● TASK DETAILS: Give an exact reproduction of all the lines in the listing.

[Opening EXTRACTED RECORDS section]

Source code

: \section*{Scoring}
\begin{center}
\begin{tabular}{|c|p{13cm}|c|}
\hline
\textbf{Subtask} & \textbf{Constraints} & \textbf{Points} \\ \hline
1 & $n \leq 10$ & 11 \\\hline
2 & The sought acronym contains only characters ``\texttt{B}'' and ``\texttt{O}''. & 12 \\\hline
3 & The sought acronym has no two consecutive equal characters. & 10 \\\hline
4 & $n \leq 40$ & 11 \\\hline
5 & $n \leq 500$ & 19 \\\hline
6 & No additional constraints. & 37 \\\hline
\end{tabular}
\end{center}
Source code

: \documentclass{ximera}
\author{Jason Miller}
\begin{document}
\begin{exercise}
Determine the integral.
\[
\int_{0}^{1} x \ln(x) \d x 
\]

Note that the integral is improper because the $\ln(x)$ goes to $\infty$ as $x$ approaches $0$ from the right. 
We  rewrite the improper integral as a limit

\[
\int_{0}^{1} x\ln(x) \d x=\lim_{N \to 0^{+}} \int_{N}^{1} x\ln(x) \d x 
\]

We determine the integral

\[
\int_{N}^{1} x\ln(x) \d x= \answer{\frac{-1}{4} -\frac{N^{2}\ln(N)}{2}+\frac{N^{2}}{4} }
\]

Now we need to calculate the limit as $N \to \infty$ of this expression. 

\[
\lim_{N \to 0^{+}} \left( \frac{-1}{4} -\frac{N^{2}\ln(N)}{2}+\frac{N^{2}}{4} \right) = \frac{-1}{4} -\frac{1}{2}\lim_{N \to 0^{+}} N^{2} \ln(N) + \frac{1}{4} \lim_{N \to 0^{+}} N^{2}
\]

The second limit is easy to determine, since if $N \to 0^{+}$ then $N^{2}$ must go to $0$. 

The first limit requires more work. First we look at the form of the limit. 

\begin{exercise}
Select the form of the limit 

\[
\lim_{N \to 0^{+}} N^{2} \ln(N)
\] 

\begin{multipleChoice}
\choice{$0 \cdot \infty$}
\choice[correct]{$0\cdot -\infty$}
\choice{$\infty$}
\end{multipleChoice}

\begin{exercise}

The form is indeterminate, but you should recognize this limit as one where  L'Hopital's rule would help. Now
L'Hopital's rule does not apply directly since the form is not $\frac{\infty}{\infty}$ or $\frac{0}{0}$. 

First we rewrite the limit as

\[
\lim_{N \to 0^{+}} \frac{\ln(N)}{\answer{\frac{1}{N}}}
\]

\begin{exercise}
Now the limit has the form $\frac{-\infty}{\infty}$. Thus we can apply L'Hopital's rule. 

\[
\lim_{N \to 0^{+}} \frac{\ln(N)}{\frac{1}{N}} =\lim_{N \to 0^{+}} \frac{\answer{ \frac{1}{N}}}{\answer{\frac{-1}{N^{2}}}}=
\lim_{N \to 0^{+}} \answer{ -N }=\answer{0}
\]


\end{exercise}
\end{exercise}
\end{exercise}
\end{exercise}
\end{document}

[Closing EXTRACTED RECORDS section]

● REPLY:
Source code

: \section*{Scoring}
\begin{center}
\begin{tabular}{|c|p{13cm}|c|}
\hline
\textbf{Subtask} & \textbf{Constraints} & \textbf{Points} \\ \hline
1 & $n \leq 10$ & 11 \\\hline
2 & The sought acronym contains only characters ``\texttt{B}'' and ``\texttt{O}''. & 12 \\\hline
3 & The sought acronym has no two consecutive equal characters. & 10 \\\hline
4 & $n \leq 40$ & 11 \\\hline
5 & $n \leq 500$ & 19 \\\hline
6 & No additional constraints. & 37 \\\hline
\end{tabular}
\end{center}
Source code

: \documentclass{ximera}
\author{Jason Miller}
\begin{document}
\begin{exercise}
Determine the integral.
\[
\int_{0}^{1} x \ln(x) \d x 
\]

Note that the integral is improper because the $\ln(x)$ goes to $\infty$ as $x$ approaches $0$ from the right. 
We  rewrite the improper integral as a limit

\[
\int_{0}^{1} x\ln(x) \d x=\lim_{N \to 0^{+}} \int_{N}^{1} x\ln(x) \d x 
\]

We determine the integral

\[
\int_{N}^{1} x\ln(x) \d x= \answer{\frac{-1}{4} -\frac{N^{2}\ln(N)}{2}+\frac{N^{2}}{4} }
\]

Now we need to calculate the limit as $N \to \infty$ of this expression. 

\[
\lim_{N \to 0^{+}} \left( \frac{-1}{4} -\frac{N^{2}\ln(N)}{2}+\frac{N^{2}}{4} \right) = \frac{-1}{4} -\frac{1}{2}\lim_{N \to 0^{+}} N^{2} \ln(N) + \frac{1}{4} \lim_{N \to 0^{+}} N^{2}
\]

The second limit is easy to determine, since if $N \to 0^{+}$ then $N^{2}$ must go to $0$. 

The first limit requires more work. First we look at the form of the limit. 

\begin{exercise}
Select the form of the limit 

\[
\lim_{N \to 0^{+}} N^{2} \ln(N)
\] 

\begin{multipleChoice}
\choice{$0 \cdot \infty$}
\choice[correct]{$0\cdot -\infty$}
\choice{$\infty$}
\end{multipleChoice}

\begin{exercise}

The form is indeterminate, but you should recognize this limit as one where  L'Hopital's rule would help. Now
L'Hopital's rule does not apply directly since the form is not $\frac{\infty}{\infty}$ or $\frac{0}{0}$. 

First we rewrite the limit as

\[
\lim_{N \to 0^{+}} \frac{\ln(N)}{\answer{\frac{1}{N}}}
\]

\begin{exercise}
Now the limit has the form $\frac{-\infty}{\infty}$. Thus we can apply L'Hopital's rule. 

\[
\lim_{N \to 0^{+}} \frac{\ln(N)}{\frac{1}{N}} =\lim_{N \to 0^{+}} \frac{\answer{ \frac{1}{N}}}{\answer{\frac{-1}{N^{2}}}}=
\lim_{N \to 0^{+}} \answer{ -N }=\answer{0}
\]


\end{exercise}
\end{exercise}
\end{exercise}
\end{exercise}
\end{document}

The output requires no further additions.